The modern period: still in service, but the retirement notices are real

By the mid-2020s, the Class 37 was well beyond what most industries would consider a normal asset life, yet “numerous examples” remained in main-line service in Britain. Operators with small fleets have used them where they make sense—often in specialist or heritage-aligned roles rather than as day-to-day fleet backbone.

At the same time, modern pressures are obvious and practical. Emissions expectations are rising. Parts supply is becoming more specialised. Safety and operational systems continue to evolve. Fleet strategies increasingly favour standardisation around newer types.

Some operators have publicly signalled the end of Class 37 use as part of modernisation and environmental commitments. That does not mean the class vanishes overnight. It means the story tilts from “how are they still going?” to “where will the last few niches remain?”


Preservation: common, capable, and genuinely useful

The Class 37 is heavily represented in preservation, partly because it is a popular type and partly because it is a practical one. Heritage railways need locomotives that can:

  • move trains reliably at modest speeds,
  • operate economically compared with large main-line types,
  • and handle demonstration freight, station pilot work, or service trains.

A Class 37 fits that bill, and many preserved examples are operational rather than static.
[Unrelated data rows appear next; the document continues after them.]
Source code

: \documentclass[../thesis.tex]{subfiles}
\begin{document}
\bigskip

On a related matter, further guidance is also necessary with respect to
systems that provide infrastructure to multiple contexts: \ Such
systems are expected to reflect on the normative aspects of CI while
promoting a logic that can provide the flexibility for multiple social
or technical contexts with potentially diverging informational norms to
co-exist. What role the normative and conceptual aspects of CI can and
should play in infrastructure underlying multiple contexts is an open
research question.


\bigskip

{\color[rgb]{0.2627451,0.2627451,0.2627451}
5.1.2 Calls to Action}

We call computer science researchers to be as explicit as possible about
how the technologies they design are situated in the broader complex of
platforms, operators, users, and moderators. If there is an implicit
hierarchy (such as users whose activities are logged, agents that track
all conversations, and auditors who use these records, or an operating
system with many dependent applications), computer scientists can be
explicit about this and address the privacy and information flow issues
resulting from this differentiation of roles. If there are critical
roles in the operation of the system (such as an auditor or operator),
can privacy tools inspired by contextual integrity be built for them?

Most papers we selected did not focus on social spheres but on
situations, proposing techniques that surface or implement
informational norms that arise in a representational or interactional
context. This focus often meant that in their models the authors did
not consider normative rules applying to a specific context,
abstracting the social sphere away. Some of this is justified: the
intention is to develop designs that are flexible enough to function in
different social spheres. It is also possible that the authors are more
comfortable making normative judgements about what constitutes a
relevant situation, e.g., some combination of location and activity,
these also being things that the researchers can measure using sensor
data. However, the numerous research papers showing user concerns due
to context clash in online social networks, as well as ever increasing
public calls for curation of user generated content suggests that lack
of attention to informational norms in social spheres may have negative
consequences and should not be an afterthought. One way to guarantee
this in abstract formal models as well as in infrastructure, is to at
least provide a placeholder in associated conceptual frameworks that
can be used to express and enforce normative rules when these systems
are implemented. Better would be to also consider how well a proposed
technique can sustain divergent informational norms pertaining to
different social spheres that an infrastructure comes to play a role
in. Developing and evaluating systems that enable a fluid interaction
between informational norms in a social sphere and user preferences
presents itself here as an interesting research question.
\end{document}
Preservation is not the point of the class’s existence, but it is now part of the class’s factual footprint: many locomotives survive, and a portion of them continue to run.


Summary: what the Class 37 is, in one paragraph

The British Rail Class 37 (English Electric Type 3) is a 1960–1965 built, 309-strong class of Co-Co diesel-electric locomotives powered in standard form by the English Electric 12CSVT engine at around 1,750 bhp. Designed for mixed-traffic duties, it became particularly associated with passenger services in East Anglia and Scotland, while also working freight, parcels, and engineers’ trains across the network. In mid-life the fleet was extensively modified into multiple subclasses—most notably the ETH-fitted 37/4 for passenger work and the ballasted 37/7 for heavy freight—helping the class remain operationally relevant long after newer traction arrived. In the post-privatisation era, smaller fleets continued in specialist roles, and the type became widely preserved, ensuring that one of Britain’s most recognisable diesel designs remains part of the railway landscape well into its seventh decade.